The disclosure followed reports of unauthorized fund withdrawals affecting numerous users in a short timeframe.
While investigations continue, early findings point to a single extension version as the source of exposure.
The company has since moved to contain the issue and reassure users.
ZachXBT flags losses linked to extension update
The issue surfaced after on-chain investigator ZachXBT issued a community alert on Telegram on Thursday. He reported that several Trust Wallet users experienced sudden wallet drains over a limited period.
ZachXBT said affected users shared similar timelines, which raised immediate red flags among analysts.

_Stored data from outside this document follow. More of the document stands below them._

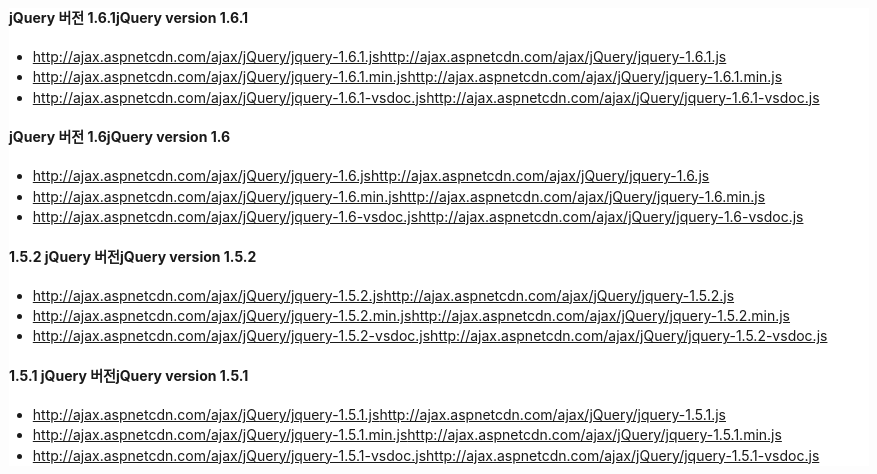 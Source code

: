 #### <a name="jquery-version-161"></a><span data-ttu-id="d7064-401">jQuery 버전 1.6.1</span><span class="sxs-lookup"><span data-stu-id="d7064-401">jQuery version 1.6.1</span></span>

- <span data-ttu-id="d7064-402">http://ajax.aspnetcdn.com/ajax/jQuery/jquery-1.6.1.js</span><span class="sxs-lookup"><span data-stu-id="d7064-402">http://ajax.aspnetcdn.com/ajax/jQuery/jquery-1.6.1.js</span></span>
- <span data-ttu-id="d7064-403">http://ajax.aspnetcdn.com/ajax/jQuery/jquery-1.6.1.min.js</span><span class="sxs-lookup"><span data-stu-id="d7064-403">http://ajax.aspnetcdn.com/ajax/jQuery/jquery-1.6.1.min.js</span></span>
- <span data-ttu-id="d7064-404">http://ajax.aspnetcdn.com/ajax/jQuery/jquery-1.6.1-vsdoc.js</span><span class="sxs-lookup"><span data-stu-id="d7064-404">http://ajax.aspnetcdn.com/ajax/jQuery/jquery-1.6.1-vsdoc.js</span></span>

#### <a name="jquery-version-16"></a><span data-ttu-id="d7064-405">jQuery 버전 1.6</span><span class="sxs-lookup"><span data-stu-id="d7064-405">jQuery version 1.6</span></span>

- <span data-ttu-id="d7064-406">http://ajax.aspnetcdn.com/ajax/jQuery/jquery-1.6.js</span><span class="sxs-lookup"><span data-stu-id="d7064-406">http://ajax.aspnetcdn.com/ajax/jQuery/jquery-1.6.js</span></span>
- <span data-ttu-id="d7064-407">http://ajax.aspnetcdn.com/ajax/jQuery/jquery-1.6.min.js</span><span class="sxs-lookup"><span data-stu-id="d7064-407">http://ajax.aspnetcdn.com/ajax/jQuery/jquery-1.6.min.js</span></span>
- <span data-ttu-id="d7064-408">http://ajax.aspnetcdn.com/ajax/jQuery/jquery-1.6-vsdoc.js</span><span class="sxs-lookup"><span data-stu-id="d7064-408">http://ajax.aspnetcdn.com/ajax/jQuery/jquery-1.6-vsdoc.js</span></span>

#### <a name="jquery-version-152"></a><span data-ttu-id="d7064-409">1.5.2 jQuery 버전</span><span class="sxs-lookup"><span data-stu-id="d7064-409">jQuery version 1.5.2</span></span>

- <span data-ttu-id="d7064-410">http://ajax.aspnetcdn.com/ajax/jQuery/jquery-1.5.2.js</span><span class="sxs-lookup"><span data-stu-id="d7064-410">http://ajax.aspnetcdn.com/ajax/jQuery/jquery-1.5.2.js</span></span>
- <span data-ttu-id="d7064-411">http://ajax.aspnetcdn.com/ajax/jQuery/jquery-1.5.2.min.js</span><span class="sxs-lookup"><span data-stu-id="d7064-411">http://ajax.aspnetcdn.com/ajax/jQuery/jquery-1.5.2.min.js</span></span>
- <span data-ttu-id="d7064-412">http://ajax.aspnetcdn.com/ajax/jQuery/jquery-1.5.2-vsdoc.js</span><span class="sxs-lookup"><span data-stu-id="d7064-412">http://ajax.aspnetcdn.com/ajax/jQuery/jquery-1.5.2-vsdoc.js</span></span>

#### <a name="jquery-version-151"></a><span data-ttu-id="d7064-413">1.5.1 jQuery 버전</span><span class="sxs-lookup"><span data-stu-id="d7064-413">jQuery version 1.5.1</span></span>

- <span data-ttu-id="d7064-414">http://ajax.aspnetcdn.com/ajax/jQuery/jquery-1.5.1.js</span><span class="sxs-lookup"><span data-stu-id="d7064-414">http://ajax.aspnetcdn.com/ajax/jQuery/jquery-1.5.1.js</span></span>
- <span data-ttu-id="d7064-415">http://ajax.aspnetcdn.com/ajax/jQuery/jquery-1.5.1.min.js</span><span class="sxs-lookup"><span data-stu-id="d7064-415">http://ajax.aspnetcdn.com/ajax/jQuery/jquery-1.5.1.min.js</span></span>
- <span data-ttu-id="d7064-416">http://ajax.aspnetcdn.com/ajax/jQuery/jquery-1.5.1-vsdoc.js</span><span class="sxs-lookup"><span data-stu-id="d7064-416">http://ajax.aspnetcdn.com/ajax/jQuery/jquery-1.5.1-vsdoc.js</span></span>
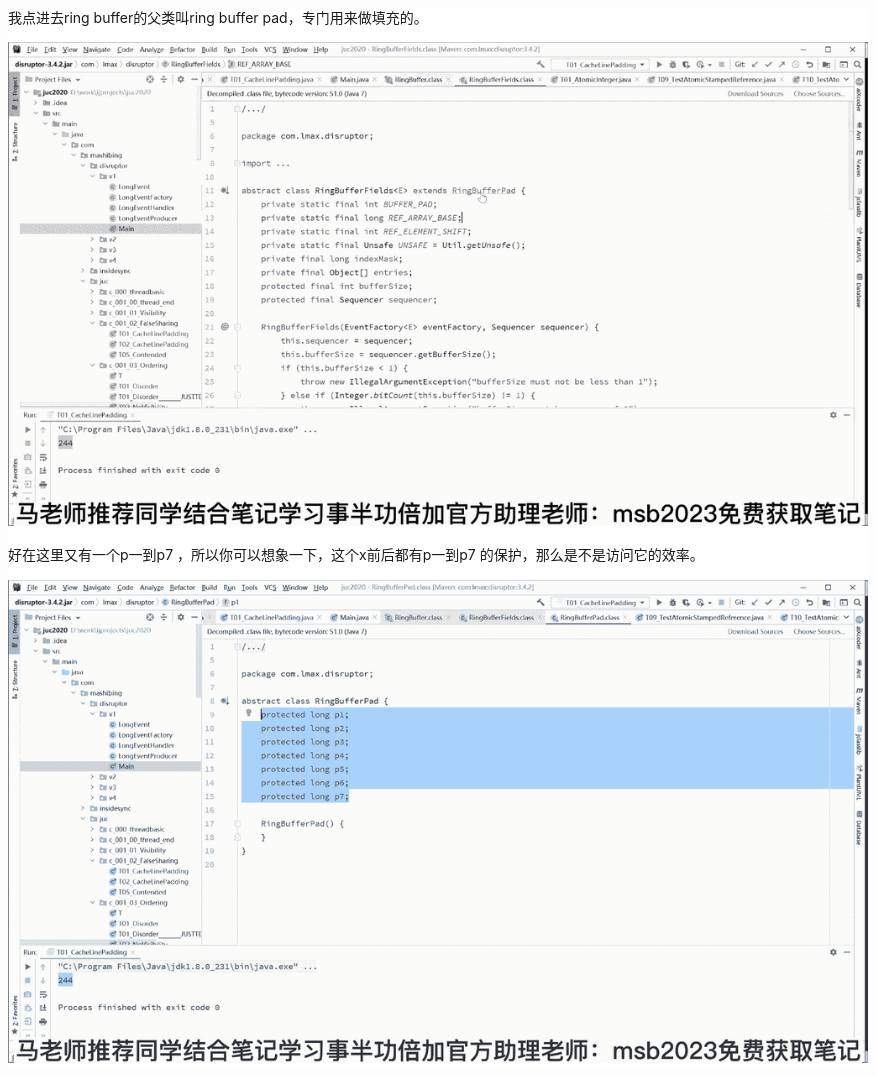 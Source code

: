 我点进去ring buffer的父类叫ring buffer pad，专门用来做填充的。

![](img/a8ed59bcf231c716b2fb75a9c6d028d5_33.png)

好在这里又有一个p一到p7 ，所以你可以想象一下，这个x前后都有p一到p7 的保护，那么是不是访问它的效率。



![](img/a8ed59bcf231c716b2fb75a9c6d028d5_35.png)
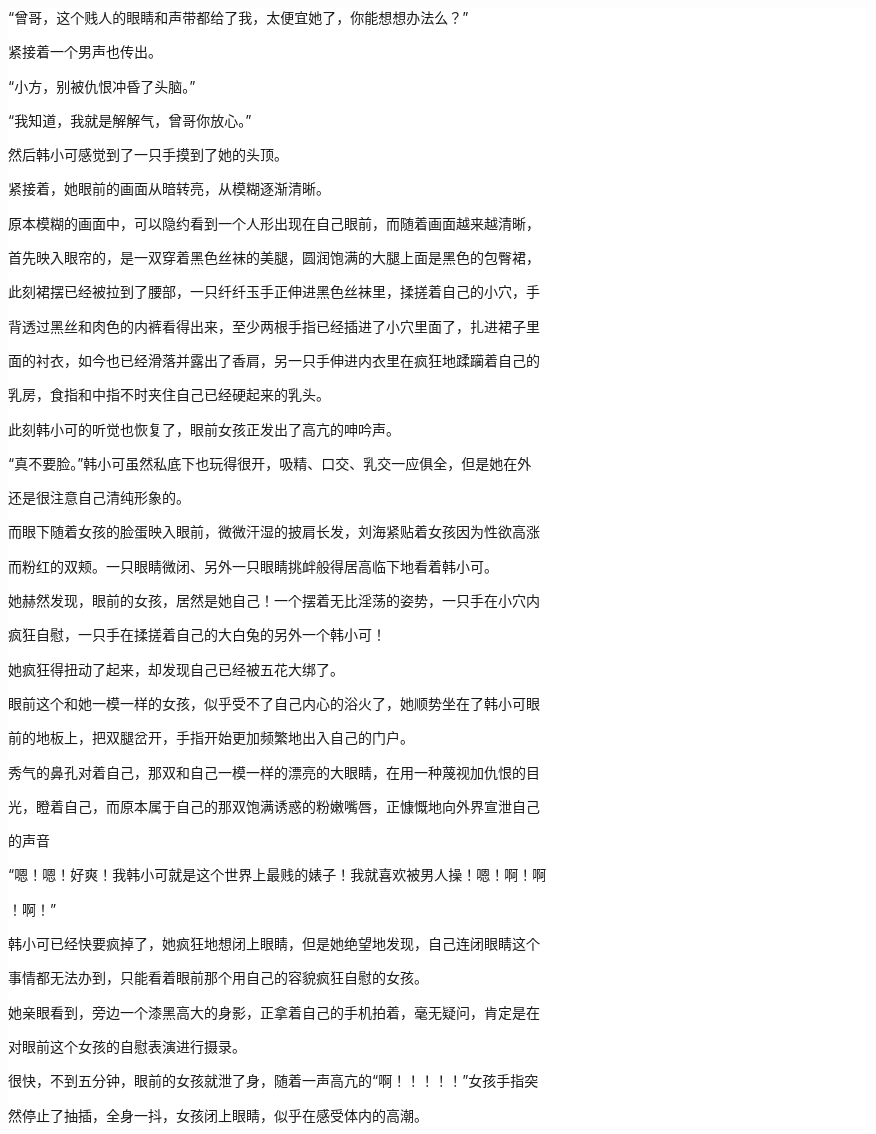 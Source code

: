 “曾哥，这个贱人的眼睛和声带都给了我，太便宜她了，你能想想办法么？”

紧接着一个男声也传出。

“小方，别被仇恨冲昏了头脑。”

“我知道，我就是解解气，曾哥你放心。”

然后韩小可感觉到了一只手摸到了她的头顶。

紧接着，她眼前的画面从暗转亮，从模糊逐渐清晰。

原本模糊的画面中，可以隐约看到一个人形出现在自己眼前，而随着画面越来越清晰，

首先映入眼帘的，是一双穿着黑色丝袜的美腿，圆润饱满的大腿上面是黑色的包臀裙，

此刻裙摆已经被拉到了腰部，一只纤纤玉手正伸进黑色丝袜里，揉搓着自己的小穴，手

背透过黑丝和肉色的内裤看得出来，至少两根手指已经插进了小穴里面了，扎进裙子里

面的衬衣，如今也已经滑落并露出了香肩，另一只手伸进内衣里在疯狂地蹂躏着自己的

乳房，食指和中指不时夹住自己已经硬起来的乳头。

此刻韩小可的听觉也恢复了，眼前女孩正发出了高亢的呻吟声。

“真不要脸。”韩小可虽然私底下也玩得很开，吸精、口交、乳交一应俱全，但是她在外

还是很注意自己清纯形象的。

而眼下随着女孩的脸蛋映入眼前，微微汗湿的披肩长发，刘海紧贴着女孩因为性欲高涨

而粉红的双颊。一只眼睛微闭、另外一只眼睛挑衅般得居高临下地看着韩小可。

她赫然发现，眼前的女孩，居然是她自己！一个摆着无比淫荡的姿势，一只手在小穴内

疯狂自慰，一只手在揉搓着自己的大白兔的另外一个韩小可！

她疯狂得扭动了起来，却发现自己已经被五花大绑了。

眼前这个和她一模一样的女孩，似乎受不了自己内心的浴火了，她顺势坐在了韩小可眼

前的地板上，把双腿岔开，手指开始更加频繁地出入自己的门户。

秀气的鼻孔对着自己，那双和自己一模一样的漂亮的大眼睛，在用一种蔑视加仇恨的目

光，瞪着自己，而原本属于自己的那双饱满诱惑的粉嫩嘴唇，正慷慨地向外界宣泄自己

的声音

“嗯！嗯！好爽！我韩小可就是这个世界上最贱的婊子！我就喜欢被男人操！嗯！啊！啊

！啊！”

韩小可已经快要疯掉了，她疯狂地想闭上眼睛，但是她绝望地发现，自己连闭眼睛这个

事情都无法办到，只能看着眼前那个用自己的容貌疯狂自慰的女孩。

她亲眼看到，旁边一个漆黑高大的身影，正拿着自己的手机拍着，毫无疑问，肯定是在

对眼前这个女孩的自慰表演进行摄录。

很快，不到五分钟，眼前的女孩就泄了身，随着一声高亢的“啊！！！！！”女孩手指突

然停止了抽插，全身一抖，女孩闭上眼睛，似乎在感受体内的高潮。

According to his assessment, the technical root cause remained unclear at that stage. However, he noted that most reports coincided with a recent update to the Trust Wallet Chrome browser extension.
Using an initial list of theft-linked wallet addresses, ZachXBT estimated losses exceeding $6 million. He added that the attacker targeted hundreds of wallet addresses, indicating a coordinated exploit.
ZachXBT continued tracking on-chain activity and later suggested that total losses could rise further as analysis progressed. His findings prompted calls for an official response from Trust Wallet.
Trust wallet confirms version 2.68 exposure
Later on Thursday, Trust Wallet acknowledged the breach in a post on X. The company confirmed that the incident affected Trust Wallet Browser Extension version 2.68 only. It urged users to immediately disable that version and upgrade to version 2.69.
Trust Wallet advised users who had not updated to avoid opening the extension until the upgrade was complete. The company said this step could help prevent further losses. It also clarified that mobile-only users faced no impact and that all other extension versions remained secure.
The company said its security team continues to investigate the incident and will share updates as available. Trust Wallet described the situation as concerning and stressed active efforts to resolve it quickly.
Changpeng Zhao, Binance founder and Trust Wallet owner, later addressed the breach publicly. He said total losses reached about $7 million.
Zhao stated that Trust Wallet would cover affected losses and emphasized that user funds remain safe, using the term “SAFU.”
The breach adds to a growing list of crypto security incidents. Chainalysis data shows crypto theft exceeded $3.41 billion between January and early December 2025, surpassing last year’s pace.